At this time of year, the creature turistico fotografo wanders city streets, lens pointed skyward in search of steeples and other heavenly wonders.

They’d be advised to follow the example of Janis Ringuette, a resident who has made it her practice to keep her head down.

Ms. Ringuette, 69, is a retired elementary school teacher with a penchant for enumeration. On her perambulatory inspections, she takes it as her duty to note the historic delights “hidden in plain sight.”

She spotted sidewalk prisms, hitching posts, and mooring rings, all nods to the city’s mercantile beginnings. She noted street names spelled out in ceramic tiles imbedded in the concrete on sidewalks. Out in the street, she dodged traffic to read the cast letters on manhole covers.

She sees these mostly ignored utilitarian features of the streetscape as a neglected tourist attraction.

Come to Victoria. See the majestic Legislature. Smell the roses at Butchart Gardens. Crawl our gutters in search of century-old storm drains.

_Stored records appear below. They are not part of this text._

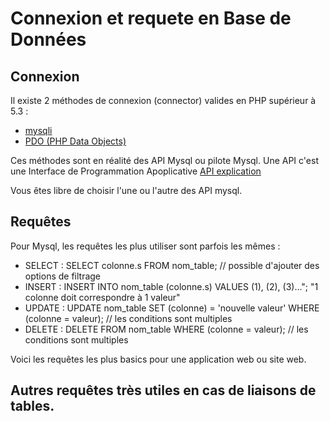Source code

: # Connexion et requete en Base de Données

## Connexion

Il existe 2 méthodes de connexion (connector) valides en PHP supérieur à 5.3 :
- [mysqli](https://www.php.net/manual/fr/mysqli.quickstart.dual-interface.php)
- [PDO (PHP Data Objects)](https://www.php.net/manual/fr/pdo.connections.php)

Ces méthodes sont en réalité des API Mysql ou pilote Mysql.
Une API c'est une Interface de Programmation Apoplicative [API explication](https://fr.wikipedia.org/wiki/Interface_de_programmation)

Vous êtes libre de choisir l'une ou l'autre des API mysql.


## Requêtes

Pour Mysql, les requêtes les plus utiliser sont parfois les mêmes :
- SELECT : SELECT colonne.s FROM nom_table;  // possible d'ajouter des options de filtrage
- INSERT : INSERT INTO nom_table (colonne.s) VALUES (1), (2), (3)..."; "1 colonne doit correspondre à 1 valeur"
- UPDATE : UPDATE nom_table SET (colonne) = 'nouvelle valeur' WHERE (colonne = valeur);  // les conditions sont multiples
- DELETE : DELETE FROM nom_table WHERE (colonne = valeur);  // les conditions sont multiples

Voici les requêtes les plus basics pour une application web ou site web.

## Autres requêtes très utiles en cas de liaisons de tables.

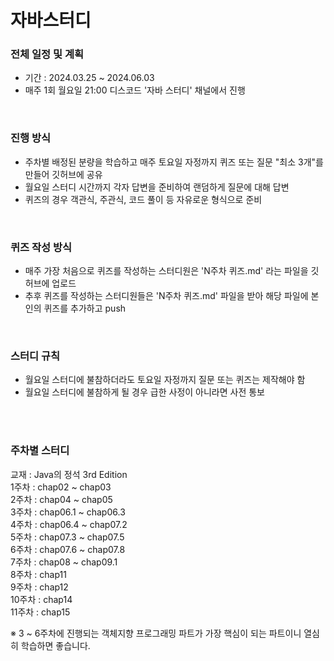 # 자바스터디

### 전체 일정 및 계획
- 기간 : 2024.03.25 ~ 2024.06.03
- 매주 1회 월요일 21:00 디스코드 '자바 스터디' 채널에서 진행

<br>

### 진행 방식
- 주차별 배정된 분량을 학습하고 매주 토요일 자정까지 퀴즈 또는 질문 "최소 3개"를 만들어 깃허브에 공유
- 월요일 스터디 시간까지 각자 답변을 준비하여 랜덤하게 질문에 대해 답변
- 퀴즈의 경우 객관식, 주관식, 코드 풀이 등 자유로운 형식으로 준비

<br>

### 퀴즈 작성 방식
- 매주 가장 처음으로 퀴즈를 작성하는 스터디원은 'N주차 퀴즈.md' 라는 파일을 깃허브에 업로드
- 추후 퀴즈를 작성하는 스터디원들은 'N주차 퀴즈.md' 파일을 받아 해당 파일에 본인의 퀴즈를 추가하고 push

<br>

### 스터디 규칙
- 월요일 스터디에 불참하더라도 토요일 자정까지 질문 또는 퀴즈는 제작해야 함
- 월요일 스터디에 불참하게 될 경우 급한 사정이 아니라면 사전 통보

<br></br>
### 주차별 스터디
교재 : Java의 정석 3rd Edition<br>
1주차 : chap02 ~ chap03<br>
2주차 : chap04 ~ chap05<br>
3주차 : chap06.1 ~ chap06.3<br>
4주차 : chap06.4 ~ chap07.2<br>
5주차 : chap07.3 ~ chap07.5<br>
6주차 : chap07.6 ~ chap07.8<br>
7주차 : chap08 ~ chap09.1<br>
8주차 : chap11<br>
9주차 : chap12<br>
10주차 : chap14<br>
11주차 : chap15<br>

※ 3 ~ 6주차에 진행되는 객체지향 프로그래밍 파트가 가장 핵심이 되는 파트이니 열심히 학습하면 좋습니다.<br>



<!--

**Here are some ideas to get you started:**

🙋‍♀️ A short introduction - what is your organization all about?
🌈 Contribution guidelines - how can the community get involved?
👩‍💻 Useful resources - where can the community find your docs? Is there anything else the community should know?
🍿 Fun facts - what does your team eat for breakfast?
🧙 Remember, you can do mighty things with the power of [Markdown](https://docs.github.com/github/writing-on-github/getting-started-with-writing-and-formatting-on-github/basic-writing-and-formatting-syntax)
-->
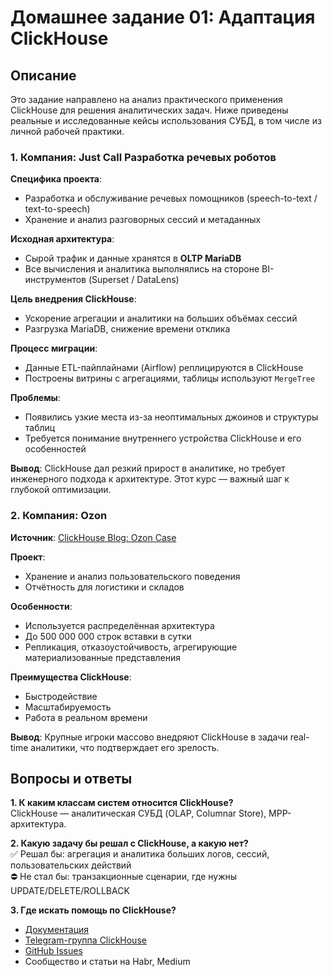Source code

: # Домашнее задание 01: Адаптация ClickHouse

## Описание

Это задание направлено на анализ практического применения ClickHouse для решения аналитических задач. Ниже приведены реальные и исследованные кейсы использования СУБД, в том числе из личной рабочей практики.


### 1. Компания: Just Call Разработка речевых роботов

**Специфика проекта**:
- Разработка и обслуживание речевых помощников (speech-to-text / text-to-speech)
- Хранение и анализ разговорных сессий и метаданных

**Исходная архитектура**:
- Сырой трафик и данные хранятся в **OLTP MariaDB**
- Все вычисления и аналитика выполнялись на стороне BI-инструментов (Superset / DataLens)

**Цель внедрения ClickHouse**:
- Ускорение агрегации и аналитики на больших объёмах сессий
- Разгрузка MariaDB, снижение времени отклика

**Процесс миграции**:
- Данные ETL-пайплайнами (Airflow) реплицируются в ClickHouse
- Построены витрины с агрегациями, таблицы используют `MergeTree`

**Проблемы**:
- Появились узкие места из-за неоптимальных джоинов и структуры таблиц
- Требуется понимание внутреннего устройства ClickHouse и его особенностей

**Вывод**:
ClickHouse дал резкий прирост в аналитике, но требует инженерного подхода к архитектуре. Этот курс — важный шаг к глубокой оптимизации.


### 2. Компания: Ozon

**Источник**: [ClickHouse Blog: Ozon Case](https://clickhouse.com/blog/ozon-case-study/)

**Проект**:
- Хранение и анализ пользовательского поведения
- Отчётность для логистики и складов

**Особенности**:
- Используется распределённая архитектура
- До 500 000 000 строк вставки в сутки
- Репликация, отказоустойчивость, агрегирующие материализованные представления

**Преимущества ClickHouse**:
- Быстродействие
- Масштабируемость
- Работа в реальном времени

**Вывод**:
Крупные игроки массово внедряют ClickHouse в задачи real-time аналитики, что подтверждает его зрелость.

## Вопросы и ответы

**1. К каким классам систем относится ClickHouse?**  
ClickHouse — аналитическая СУБД (OLAP, Columnar Store), MPP-архитектура.

**2. Какую задачу бы решал с ClickHouse, а какую нет?**  
✅ Решал бы: агрегация и аналитика больших логов, сессий, пользовательских действий  
⛔ Не стал бы: транзакционные сценарии, где нужны UPDATE/DELETE/ROLLBACK

**3. Где искать помощь по ClickHouse?**  
- [Документация](https://clickhouse.com/docs)
- [Telegram-группа ClickHouse](https://t.me/clickhouse_ru)
- [GitHub Issues](https://github.com/ClickHouse/ClickHouse/issues)
- Сообщество и статьи на Habr, Medium


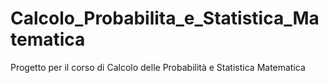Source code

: # Calcolo_Probabilita_e_Statistica_Matematica
Progetto per il corso di Calcolo delle Probabilità e Statistica Matematica

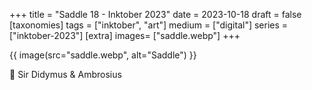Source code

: +++
title = "Saddle 18 - Inktober 2023"
date = 2023-10-18
draft =  false
[taxonomies]
tags = ["inktober", "art"]
medium = ["digital"]
series = ["inktober-2023"]
[extra]
images= ["saddle.webp"]
+++

{{ image(src="saddle.webp", alt="Saddle") }}

🐾 Sir Didymus & Ambrosius
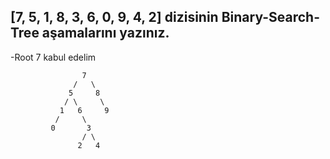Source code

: ## [7, 5, 1, 8, 3, 6, 0, 9, 4, 2] dizisinin Binary-Search-Tree aşamalarını yazınız.
 
-Root 7 kabul edelim

                    7                   
                  /   \
                 5     8    
                / \     \
               1   6     9
              /     \
             0       3
                    / \
                   2   4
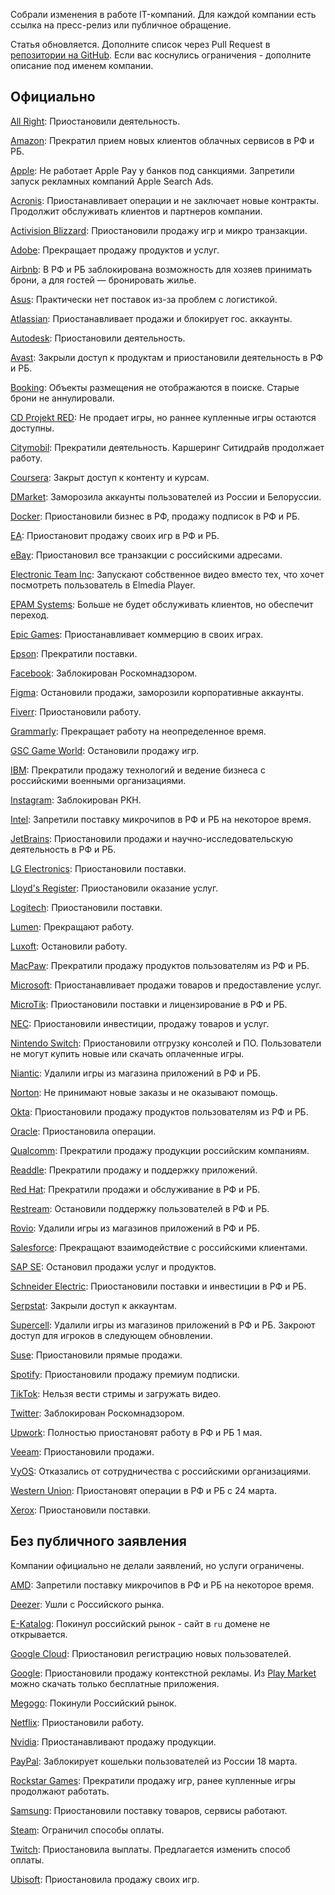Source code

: Собрали изменения в работе IT-компаний. Для каждой компании есть ссылка на пресс-релиз или публичное обращение.

Статья обновляется. Дополните список через Pull Request в [репозитории на GitHub](https://github.com/sparrowcode/Articles/blob/main/ru/articles/sanctions-it-companies.md). Если вас коснулись ограничения - дополните описание под именем компании.

## Официально

[All Right](https://allright.com/ru/bye): Приостановили деятельность.

[Amazon](https://www.aboutamazon.com/news/community/amazons-assistance-in-ukraine): Прекратил прием новых клиентов облачных сервисов в РФ и РБ.

[Apple](https://www.buzzfeednews.com/article/sarahemerson/apple-responds-ukraine-russia-rt-sputnik-maps/): Не работает Apple Pay у банков под санкциями. Запретили запуск рекламных компаний Apple Search Ads.

[Acronis](https://www.acronis.com/en-us/blog/posts/acronis-suspends-all-operations-in-russia/): Приостанавливает операции и не заключает новые контракты. Продолжит обслуживать клиентов и партнеров компании.

[Activision Blizzard](https://www.activisionblizzard.com/newsroom/2022/03/supporting-the-ukrainian-people): Приостановили продажу игр и микро транзакции.

[Adobe](https://blog.adobe.com/en/publish/2022/03/04/adobe-stops-all-new-sales-in-russia): Прекращает продажу продуктов и услуг. 

[Airbnb](https://news.airbnb.com/airbnbs-actions-in-response-to-the-ukraine-crisis/): В РФ и РБ заблокирована возможность для хозяев принимать брони, а для гостей — бронировать жилье. 

[Asus](https://twitter.com/ASUS/status/1503320037708689410?t=sN0zcxqyySmoV9OG4BujtQ&s=19): Практически нет поставок из-за проблем с логистикой.

[Atlassian](https://www.atlassian.com/blog/announcements/atlassian-stands-with-ukraine): Приостанавливает продажи и блокирует гос. аккаунты. 

[Autodesk](https://adsknews.autodesk.com/views/crisis-in-ukraine): Приостановили деятельность.

[Avast](https://blog.avast.com/avast-response-to-war-in-ukraine): Закрыли доступ к продуктам и приостановили деятельность в РФ и РБ.

[Booking](https://www.linkedin.com/posts/glennfogel_update-march-4-with-each-passing-day-as-activity-6904768188073275392-st4W/): Объекты размещения не отображаются в поиске. Старые брони не аннулировали.

[CD Projekt RED](https://en.cdprojektred.com/news/important-update-2/): Не продает игры, но раннее купленные игры остаются доступны.

[Citymobil](https://tass.ru/ekonomika/14045749): Прекратили деятельность. Каршеринг Ситидрайв продолжает работу.

[Coursera](https://blog.coursera.org/coursera-response-to-the-humanitarian-crisis-in-ukraine?utm_source=tw&utm_medium=social&utm_campaign=blog_courseraresponsetothehumanitariancrisisinukraine_03042022): Закрыт доступ к контенту и курсам. 

[DMarket](https://twitter.com/dmarket/status/1497952451726565383): Заморозила аккаунты пользователей из России и Белоруссии. 

[Docker](https://www.docker.com/blog/dockers-response-to-the-invasion-of-ukraine/): Приостановили бизнес в РФ, продажу подписок в РФ и РБ.

[EA](https://www.ea.com/news/update-on-electronic-arts-titles-in-russia-and-belarus): Приостановит продажу своих игр в РФ и РБ.

[eBay](https://export.ebay.com/ru/seller-updates/ebay-news/seller-performance-protection2022/): Приостановил все транзакции с российскими адресами.

[Electronic Team Inc](https://www.electronic.us/blog/war-in-ukraine/): Запускают собственное видео вместо тех, что хочет посмотреть пользователь в Elmedia Player.

[EPAM Systems](https://www.epam.com/about/newsroom/press-releases/2022/epam-provides-update-on-ukraine): Больше не будет обслуживать клиентов, но обеспечит переход. 

[Epic Games](https://twitter.com/EpicNewsroom/status/1500236775448588295): Приостанавливает коммерцию в своих играх.

[Epson](https://global.epson.com/newsroom/2022/news_20220309.html): Прекратили поставки.

[Facebook](https://rkn.gov.ru/news/rsoc/news74156.htm): Заблокирован Роскомнадзором.

[Figma](https://www.figma.com/blog/our-response-to-ukraine/): Остановили продажи, заморозили корпоративные аккаунты.

[Fiverr](https://blog.fiverr.com/post/fiverr-suspends-business-in-russia): Приостановили работу. 

[Grammarly](https://www.grammarly.com/stand-with-ukraine/): Прекращает работу на неопределенное время. 

[GSC Game World](https://vk.com/gscgameworld?w=wall-172971040_54303): Остановили продажу игр.

[IBM](https://newsroom.ibm.com/War-in-Ukraine-Supporting-IBMers/): Прекратили продажу технологий и ведение бизнеса с российскими военными организациями. 

[Instagram](https://rkn.gov.ru/news/rsoc/news74176.htm): Заблокирован РКН.

[Intel](https://twitter.com/intelnews/status/1499531394871083015): Запретили поставку микрочипов в РФ и РБ на некоторое время.

[JetBrains](https://blog.jetbrains.com/blog/2022/03/11/jetbrains-statement-on-ukraine/): Приостановили продажи и научно-исследовательскую деятельность в РФ и РБ.

[LG Electronics](https://www.lgnewsroom.com/2022/03/lg-suspends-shipments-to-russia/): Приостановили поставки.

[Lloyd's Register](https://www.lr.org/en/latest-news/lr-withdraws-services-to-russia/): Приостановили оказание услуг.

[Logitech](https://blog.logitech.com/2022/03/07/ukraine/): Приостановили поставки.

[Lumen](https://news.lumen.com/RussiaUkraine): Прекращают работу.

[Luxoft](https://www.luxoft.com/pr/we-stand-united-with-ukraine/): Остановили работу.

[MacPaw](https://twitter.com/MacPaw/status/1500064795579588609): Прекратили продажу продуктов пользователям из РФ и РБ.

[Microsoft](ttps://blogs.microsoft.com/on-the-issues/2022/03/04/microsoft-suspends-russia-sales-ukraine-conflict/): Приостанавливает продажи товаров и предоставление услуг. 

[MicroTik](https://twitter.com/mikrotik_com/status/1500806788727386114): Приостановили поставки и лицензирование в РФ и РБ.

[NEC](https://www.nec.com/en/press/202203/global_20220322_03.html): Приостановили инвестиции, продажу товаров и услуг.

[Nintendo Switch](https://www.nintendo.ru/-/-Nintendo--11593.html): Приостановили отгрузку консолей и ПО. Пользователи не могут купить новые или скачать оплаченные игры.

[Niantic](https://twitter.com/NianticLabs/status/1502120716665118725): Удалили игры из магазина приложений в РФ и РБ.

[Norton](https://support.norton.com/sp/ru/ru/home/current/info?inid=support-nav_support-homepage): Не принимают новые заказы и не оказывают помощь.

[Okta](https://www.okta.com/blog/2022/03/okta-stands-with-ukraine/): Приостановили продажу продуктов пользователям из РФ и РБ.

[Oracle](https://twitter.com/Oracle/status/1499058658583490568): Приостановила операции.

[Qualcomm](https://twitter.com/Qualcomm/status/1504137445771661313): Прекратили продажу продукции российским компаниям.

[Readdle](https://readdle.com/ru/no-service-russia): Прекратили продажу и поддержку приложений.

[Red Hat](https://www.redhat.com/en/blog/red-hats-response-war-ukraine): Прекратили продажи и обслуживание в РФ и РБ.

[Restream](https://restream.io/stop-war): Остановили поддержку пользователей в РФ и РБ.

[Rovio](https://www.rovio.com/articles/rovio-removes-its-games-from-app-stores-in-russia-and-belarus/): Удалили игры из магазинов приложений в РФ и РБ.

[Salesforce](https://www.salesforce.com/news/stories/standing-with-ukraine/): Прекращают взаимодействие с российскими клиентами.

[SAP SE](https://news.sap.com/2022/03/standing-in-solidarity/): Остановил продажи услуг и продуктов.

[Schneider Electric](https://www.se.com/ww/en/about-us/newsroom/news/press-releases/an-update-on-ukraine-russia-and-belarus-623333c931dba0100d4f745f): Приостановили поставки и инвестиции в РФ и РБ.

[Serpstat](https://serpstat.com/rf_ban/): Закрыли доступ к аккаунтам.

[Supercell](https://twitter.com/supercell/status/1501533775410470912): Удалили игры из магазинов приложений в РФ и РБ. Закроют доступ для игроков в следующем обновлении.

[Suse](https://www.suse.com/c/standing-with-ukraine/): Приостановили прямые продажи.

[Spotify](https://support.spotify.com/ru-ru/contact-spotify-support/?nosignup=true): Приостановили продажу премиум подписки.

[TikTok](https://twitter.com/TikTokComms/status/1500535437861048320): Нельзя вести стримы и загружать видео.

[Twitter](https://vc.ru/social/375177-roskomnadzor-zablokiroval-twitter-v-rossii): Заблокирован Роскомнадзором.

[Upwork](https://twitter.com/Upwork/status/1500837282210672640): Полностью приостановят работу в РФ и РБ 1 мая.

[Veeam](https://www.veeam.com/blog/142834.html): Приостановили продажи.

[VyOS](https://blog.vyos.io/global-security-issue-with-russian-federation-invasion-into-ukraine): Отказались от сотрудничества с российскими организациями.

[Western Union](https://ir.westernunion.com/news/archived-press-releases/press-release-details/2022/Western-Union-Suspends-Operations-in-Russia-and-Belarus/default.aspx): Приостановят операции в РФ и РБ с 24 марта.

[Xerox](https://www.news.xerox.com/news/xerox-releases-statement-on-conflict-in-ukraine): Приостановили поставки.

## Без публичного заявления

Компании официально не делали заявлений, но услуги ограничены.

[AMD](https://videocardz.com/newz/intel-and-amd-officially-confirm-all-shipments-to-russia-and-belarus-have-been-suspended/): Запретили поставку микрочипов в РФ и РБ на некоторое время.  

[Deezer](https://www.newsler.ru/society/2022/03/05/deezer-uhodit-iz-rossii): Ушли с Российского рынка. 

[E-Katalog](https://vc.ru/u/1011282-nikita/375139-ne-zhdite-vyplat-ot-e-katalog): Покинул российский рынок - сайт в `ru` домене не открывается.

[Google Cloud](https://www.businessinsider.com/google-cloud-stops-accepting-new-customers-in-russia-2022-3): Приостановил регистрацию новых пользователей.

[Google](https://www.nytimes.com/2022/03/03/technology/google-ads-russia.html): Приостановили продажу контекстной рекламы. Из [Play Market](https://support.google.com/googleplay/android-developer/answer/11950272) можно скачать только бесплатные приложения. 

[Megogo](https://www.vedomosti.ru/media/articles/2022/03/02/911742-megogo-prekraschaet-deyatelnost): Покинули Российский рынок. 

[Netflix](https://variety.com/2022/digital/news/netflix-suspends-service-russia-ukraine-invasion-1235197390/): Приостановили работу. 

[Nvidia](https://in.pcmag.com/graphics-cards/148243/nvidia-to-stop-all-product-sales-to-russia): Приостанавливают продажу продукции. 

[PayPal](https://www.paypal.com/ru/smarthelp/home): Заблокирует кошельки пользователей из России 18 марта. 

[Rockstar Games](https://tass.ru/ekonomika/13976059): Прекратили продажу игр, ранее купленные игры продолжают работать. 

[Samsung](https://www.bloomberg.com/news/articles/2022-03-04/samsung-suspends-shipments-of-phones-chips-to-russia?): Приостановили поставку товаров, сервисы работают.

[Steam](https://dtf.ru/gameindustry/1104642-steam-ogranichil-sposoby-oplaty-dlya-polzovateley-iz-rossii-dostupny-tolko-paypal-i-koshelek-magazina): Ограничил способы оплаты.

[Twitch](https://dtf.ru/gameindustry/1107855-twitch-priostanovila-vyplaty-rossiyskim-strimeram-im-predlagayut-vybrat-drugoy-sposob-oplaty): Приостановила выплаты. Предлагается изменить способ оплаты.

[Ubisoft](https://www.bloomberg.com/news/articles/2022-03-07/ubisoft-stopping-sales-in-russia-following-major-rivals): Приостановила продажу своих игр.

“It sure seems a missed thing the city could be promoting,” she insists. “But there’s no signs. Nothing.

“I think it adds interest. We can have a bland experience walking down the street. It isn’t necessary.”

Take manhole covers. (Not literally. We’d lose too many tourists.) The oldest to be found are in Oak Bay. On some, a waffle pattern is interrupted by letters reading:

GLENFIELD
& KENNEDY
LIMITED
KILMARNOCK.

Those four words and ampersand are the found poetry telling the story of a venerable hydraulic and sanitary engineering firm whose Scottish foundry cast all manner of iron sewerage works. It is thought these manhole covers, cast in the late 19th Century, came across the oceans as ballast in sailing ships.

The covers have a square-knob pattern, designed to offer a grip for horses’ hooves.
See. With a little imagination, we’re already back in horse-and-buggy days.

Lest wandering the asphalt seem dangerous in a city where an automobile’s turning signal may go unattended for several blocks, if not kilometres, a safer examination can be made at the southeast corner of Douglas and Yates. The sculptor Illarion Gallant’s eccentric bench, named Re:Assemblage, incorporates castoff grates and covers of cast iron. Locals refer to the street furniture as the Burnt Waffles.

Speaking of horses, the city has but three remaining hitching posts in the city, all on residential streets.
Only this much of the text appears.